START Records for processing

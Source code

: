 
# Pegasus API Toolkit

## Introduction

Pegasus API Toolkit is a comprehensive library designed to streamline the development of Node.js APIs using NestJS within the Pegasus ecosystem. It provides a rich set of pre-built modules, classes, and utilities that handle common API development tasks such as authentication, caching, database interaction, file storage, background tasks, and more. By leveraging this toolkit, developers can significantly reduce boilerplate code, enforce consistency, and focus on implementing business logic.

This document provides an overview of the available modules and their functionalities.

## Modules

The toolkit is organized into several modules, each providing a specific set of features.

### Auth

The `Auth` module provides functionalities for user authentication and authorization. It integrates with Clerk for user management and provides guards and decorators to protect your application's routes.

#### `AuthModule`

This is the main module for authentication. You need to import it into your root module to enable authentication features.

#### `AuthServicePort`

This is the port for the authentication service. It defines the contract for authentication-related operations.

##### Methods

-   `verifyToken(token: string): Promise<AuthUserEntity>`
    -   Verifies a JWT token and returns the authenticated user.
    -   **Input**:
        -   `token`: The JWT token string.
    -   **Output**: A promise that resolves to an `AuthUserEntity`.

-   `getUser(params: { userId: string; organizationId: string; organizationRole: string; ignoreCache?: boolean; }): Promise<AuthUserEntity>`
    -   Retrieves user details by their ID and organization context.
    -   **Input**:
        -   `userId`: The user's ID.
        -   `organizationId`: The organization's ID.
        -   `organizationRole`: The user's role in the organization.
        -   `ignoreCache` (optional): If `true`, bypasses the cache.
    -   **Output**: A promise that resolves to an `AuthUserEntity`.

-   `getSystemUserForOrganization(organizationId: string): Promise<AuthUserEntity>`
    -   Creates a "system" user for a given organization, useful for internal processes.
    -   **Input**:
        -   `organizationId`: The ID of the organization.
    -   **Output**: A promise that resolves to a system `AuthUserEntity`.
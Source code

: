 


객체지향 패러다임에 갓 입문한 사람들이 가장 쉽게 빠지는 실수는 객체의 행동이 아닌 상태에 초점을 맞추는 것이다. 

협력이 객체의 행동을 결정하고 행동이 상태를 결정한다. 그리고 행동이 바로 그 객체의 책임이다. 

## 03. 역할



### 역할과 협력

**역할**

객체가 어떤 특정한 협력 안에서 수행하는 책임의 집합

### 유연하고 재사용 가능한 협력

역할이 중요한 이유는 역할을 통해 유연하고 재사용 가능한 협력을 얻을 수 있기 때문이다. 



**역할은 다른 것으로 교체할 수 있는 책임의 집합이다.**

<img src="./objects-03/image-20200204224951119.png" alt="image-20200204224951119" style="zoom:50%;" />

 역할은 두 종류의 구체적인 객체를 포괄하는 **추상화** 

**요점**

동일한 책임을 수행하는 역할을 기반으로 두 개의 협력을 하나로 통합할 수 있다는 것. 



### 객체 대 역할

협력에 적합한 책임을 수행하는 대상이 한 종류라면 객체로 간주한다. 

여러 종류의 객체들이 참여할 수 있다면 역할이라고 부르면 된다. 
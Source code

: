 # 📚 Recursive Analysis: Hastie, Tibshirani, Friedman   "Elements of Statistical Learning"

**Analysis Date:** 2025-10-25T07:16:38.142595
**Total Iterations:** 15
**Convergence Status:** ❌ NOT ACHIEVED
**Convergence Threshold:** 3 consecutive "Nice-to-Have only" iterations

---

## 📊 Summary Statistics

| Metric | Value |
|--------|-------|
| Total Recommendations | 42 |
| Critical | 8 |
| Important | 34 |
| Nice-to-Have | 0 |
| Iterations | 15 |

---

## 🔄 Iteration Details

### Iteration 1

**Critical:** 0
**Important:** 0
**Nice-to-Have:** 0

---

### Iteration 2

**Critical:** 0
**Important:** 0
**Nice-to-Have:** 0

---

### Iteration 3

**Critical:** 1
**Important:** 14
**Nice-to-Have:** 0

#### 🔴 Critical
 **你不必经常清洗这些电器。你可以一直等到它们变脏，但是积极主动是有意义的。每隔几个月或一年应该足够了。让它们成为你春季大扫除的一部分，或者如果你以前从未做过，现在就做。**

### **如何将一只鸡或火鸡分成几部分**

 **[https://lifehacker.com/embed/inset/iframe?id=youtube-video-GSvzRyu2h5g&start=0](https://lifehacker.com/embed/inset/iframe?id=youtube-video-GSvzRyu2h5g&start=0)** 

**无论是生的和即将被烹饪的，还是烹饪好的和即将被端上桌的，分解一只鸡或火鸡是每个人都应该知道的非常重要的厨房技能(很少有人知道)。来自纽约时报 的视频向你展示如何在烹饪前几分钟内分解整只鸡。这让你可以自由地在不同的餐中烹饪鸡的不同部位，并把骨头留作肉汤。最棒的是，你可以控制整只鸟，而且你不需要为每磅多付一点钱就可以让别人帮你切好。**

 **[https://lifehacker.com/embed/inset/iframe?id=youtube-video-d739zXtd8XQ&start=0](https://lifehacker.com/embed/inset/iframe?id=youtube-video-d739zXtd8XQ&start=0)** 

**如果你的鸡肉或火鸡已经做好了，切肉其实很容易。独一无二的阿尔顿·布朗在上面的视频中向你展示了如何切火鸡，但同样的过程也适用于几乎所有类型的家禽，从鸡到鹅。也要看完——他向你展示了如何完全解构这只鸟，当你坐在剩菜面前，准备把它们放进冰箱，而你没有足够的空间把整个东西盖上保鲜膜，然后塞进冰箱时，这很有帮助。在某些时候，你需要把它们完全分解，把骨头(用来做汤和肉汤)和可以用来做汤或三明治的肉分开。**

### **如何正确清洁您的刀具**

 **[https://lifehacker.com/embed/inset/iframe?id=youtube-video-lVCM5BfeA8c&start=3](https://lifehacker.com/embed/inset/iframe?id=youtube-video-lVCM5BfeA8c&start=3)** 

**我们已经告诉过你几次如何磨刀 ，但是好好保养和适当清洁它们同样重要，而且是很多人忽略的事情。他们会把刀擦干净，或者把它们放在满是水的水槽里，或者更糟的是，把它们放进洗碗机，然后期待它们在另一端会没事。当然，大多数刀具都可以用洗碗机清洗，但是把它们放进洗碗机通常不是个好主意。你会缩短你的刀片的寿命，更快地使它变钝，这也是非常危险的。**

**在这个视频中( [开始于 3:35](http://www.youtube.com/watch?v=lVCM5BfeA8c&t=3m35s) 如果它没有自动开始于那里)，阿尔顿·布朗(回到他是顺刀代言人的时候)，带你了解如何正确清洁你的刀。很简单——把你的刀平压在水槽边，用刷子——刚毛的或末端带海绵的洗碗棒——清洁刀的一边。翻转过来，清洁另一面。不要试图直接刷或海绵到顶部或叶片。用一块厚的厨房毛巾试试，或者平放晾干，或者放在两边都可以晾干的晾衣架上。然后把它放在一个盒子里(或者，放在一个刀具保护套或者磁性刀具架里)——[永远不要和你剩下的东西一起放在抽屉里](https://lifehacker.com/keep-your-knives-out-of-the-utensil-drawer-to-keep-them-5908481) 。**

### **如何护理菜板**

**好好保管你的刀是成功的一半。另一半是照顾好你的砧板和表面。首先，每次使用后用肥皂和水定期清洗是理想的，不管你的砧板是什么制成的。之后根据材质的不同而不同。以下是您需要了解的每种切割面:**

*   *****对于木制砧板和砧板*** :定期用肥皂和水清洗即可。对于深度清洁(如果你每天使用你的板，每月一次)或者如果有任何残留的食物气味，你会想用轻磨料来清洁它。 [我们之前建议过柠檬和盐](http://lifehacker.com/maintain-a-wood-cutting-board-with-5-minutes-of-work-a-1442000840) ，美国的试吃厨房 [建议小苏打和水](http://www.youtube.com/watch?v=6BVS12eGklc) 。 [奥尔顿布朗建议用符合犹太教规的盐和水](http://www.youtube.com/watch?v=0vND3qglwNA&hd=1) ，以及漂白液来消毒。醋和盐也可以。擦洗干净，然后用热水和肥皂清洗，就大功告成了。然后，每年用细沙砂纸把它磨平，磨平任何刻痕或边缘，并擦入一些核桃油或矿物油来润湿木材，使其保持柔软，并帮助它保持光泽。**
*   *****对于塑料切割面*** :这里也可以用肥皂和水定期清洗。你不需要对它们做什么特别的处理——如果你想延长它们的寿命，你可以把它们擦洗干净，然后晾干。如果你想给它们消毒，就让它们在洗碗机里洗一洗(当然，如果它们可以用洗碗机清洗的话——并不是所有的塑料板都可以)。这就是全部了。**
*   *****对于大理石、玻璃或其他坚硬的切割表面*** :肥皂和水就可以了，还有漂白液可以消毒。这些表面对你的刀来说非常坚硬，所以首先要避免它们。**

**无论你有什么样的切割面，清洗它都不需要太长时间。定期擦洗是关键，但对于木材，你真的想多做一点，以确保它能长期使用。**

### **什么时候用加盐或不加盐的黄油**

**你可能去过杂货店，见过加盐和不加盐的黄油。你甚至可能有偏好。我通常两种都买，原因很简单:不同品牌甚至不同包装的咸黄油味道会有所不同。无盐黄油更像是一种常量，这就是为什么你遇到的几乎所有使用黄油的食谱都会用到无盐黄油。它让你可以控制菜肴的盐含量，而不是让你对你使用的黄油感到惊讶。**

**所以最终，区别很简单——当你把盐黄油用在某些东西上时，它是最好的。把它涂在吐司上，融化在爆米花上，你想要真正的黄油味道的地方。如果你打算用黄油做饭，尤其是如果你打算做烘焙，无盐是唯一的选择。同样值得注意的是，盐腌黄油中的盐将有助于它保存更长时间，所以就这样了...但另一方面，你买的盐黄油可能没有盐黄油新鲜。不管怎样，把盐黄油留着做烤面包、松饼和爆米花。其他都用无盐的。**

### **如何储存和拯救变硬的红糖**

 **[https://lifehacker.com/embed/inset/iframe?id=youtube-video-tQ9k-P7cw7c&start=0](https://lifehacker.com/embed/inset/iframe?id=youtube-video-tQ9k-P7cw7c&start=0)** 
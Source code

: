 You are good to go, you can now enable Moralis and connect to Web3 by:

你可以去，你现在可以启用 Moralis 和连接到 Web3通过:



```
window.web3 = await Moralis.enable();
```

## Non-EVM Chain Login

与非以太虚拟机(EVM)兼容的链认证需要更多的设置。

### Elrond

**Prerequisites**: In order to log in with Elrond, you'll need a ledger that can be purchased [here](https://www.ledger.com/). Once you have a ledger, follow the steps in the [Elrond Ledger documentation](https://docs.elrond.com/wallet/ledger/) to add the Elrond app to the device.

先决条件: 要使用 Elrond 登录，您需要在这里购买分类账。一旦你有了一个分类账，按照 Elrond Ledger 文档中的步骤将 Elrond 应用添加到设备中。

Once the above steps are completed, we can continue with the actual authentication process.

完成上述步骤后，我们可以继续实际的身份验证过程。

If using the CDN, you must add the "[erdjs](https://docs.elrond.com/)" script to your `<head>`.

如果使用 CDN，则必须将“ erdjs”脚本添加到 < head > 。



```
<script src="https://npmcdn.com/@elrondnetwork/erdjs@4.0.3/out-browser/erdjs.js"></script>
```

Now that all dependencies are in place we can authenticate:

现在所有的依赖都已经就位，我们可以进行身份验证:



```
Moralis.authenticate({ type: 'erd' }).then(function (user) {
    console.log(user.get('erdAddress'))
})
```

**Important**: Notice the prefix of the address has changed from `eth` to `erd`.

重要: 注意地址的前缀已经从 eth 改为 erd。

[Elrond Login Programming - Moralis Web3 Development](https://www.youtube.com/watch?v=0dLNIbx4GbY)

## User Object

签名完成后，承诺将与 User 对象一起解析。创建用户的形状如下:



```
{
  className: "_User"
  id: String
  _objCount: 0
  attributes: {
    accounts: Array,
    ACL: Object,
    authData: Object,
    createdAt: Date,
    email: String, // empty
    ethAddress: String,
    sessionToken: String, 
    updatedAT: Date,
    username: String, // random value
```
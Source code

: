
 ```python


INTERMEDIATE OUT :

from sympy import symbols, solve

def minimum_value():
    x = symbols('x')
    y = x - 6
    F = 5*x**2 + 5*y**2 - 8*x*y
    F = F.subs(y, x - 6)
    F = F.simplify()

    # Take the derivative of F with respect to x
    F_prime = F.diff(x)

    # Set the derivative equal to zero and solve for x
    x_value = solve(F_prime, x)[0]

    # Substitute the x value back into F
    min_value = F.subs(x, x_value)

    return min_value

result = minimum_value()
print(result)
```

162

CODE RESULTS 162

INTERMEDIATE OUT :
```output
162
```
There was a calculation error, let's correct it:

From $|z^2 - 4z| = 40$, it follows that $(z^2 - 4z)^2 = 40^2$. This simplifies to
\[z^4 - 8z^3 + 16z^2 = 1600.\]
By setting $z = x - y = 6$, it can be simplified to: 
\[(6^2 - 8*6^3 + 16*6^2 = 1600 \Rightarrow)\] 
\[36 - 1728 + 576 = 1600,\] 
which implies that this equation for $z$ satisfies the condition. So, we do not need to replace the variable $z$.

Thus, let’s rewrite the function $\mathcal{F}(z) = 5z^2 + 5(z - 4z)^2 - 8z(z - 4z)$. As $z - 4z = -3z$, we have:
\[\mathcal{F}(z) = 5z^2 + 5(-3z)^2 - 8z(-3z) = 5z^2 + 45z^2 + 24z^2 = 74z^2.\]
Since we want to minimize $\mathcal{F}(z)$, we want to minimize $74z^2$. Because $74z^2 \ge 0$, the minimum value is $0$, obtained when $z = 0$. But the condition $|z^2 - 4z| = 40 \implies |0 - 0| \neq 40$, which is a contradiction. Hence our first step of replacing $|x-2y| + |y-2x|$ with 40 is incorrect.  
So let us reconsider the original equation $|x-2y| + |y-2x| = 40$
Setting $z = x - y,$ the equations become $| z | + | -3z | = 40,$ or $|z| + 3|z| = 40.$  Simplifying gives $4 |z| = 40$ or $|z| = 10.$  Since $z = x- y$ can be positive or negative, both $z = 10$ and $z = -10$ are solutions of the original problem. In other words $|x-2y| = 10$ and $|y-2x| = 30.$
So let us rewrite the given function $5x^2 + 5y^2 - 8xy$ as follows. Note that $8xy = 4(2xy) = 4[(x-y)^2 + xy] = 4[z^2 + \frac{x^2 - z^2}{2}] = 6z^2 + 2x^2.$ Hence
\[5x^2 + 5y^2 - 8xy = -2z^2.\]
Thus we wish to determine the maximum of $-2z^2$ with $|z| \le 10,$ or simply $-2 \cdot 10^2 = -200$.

END Records for processing

» Assigned task
Where does the word "ignoreCache" appear in the records? Copy every line that holds it.

» Written response
-   `getUser(params: { userId: string; organizationId: string; organizationRole: string; ignoreCache?: boolean; }): Promise<AuthUserEntity>`
        -   `ignoreCache` (optional): If `true`, bypasses the cache.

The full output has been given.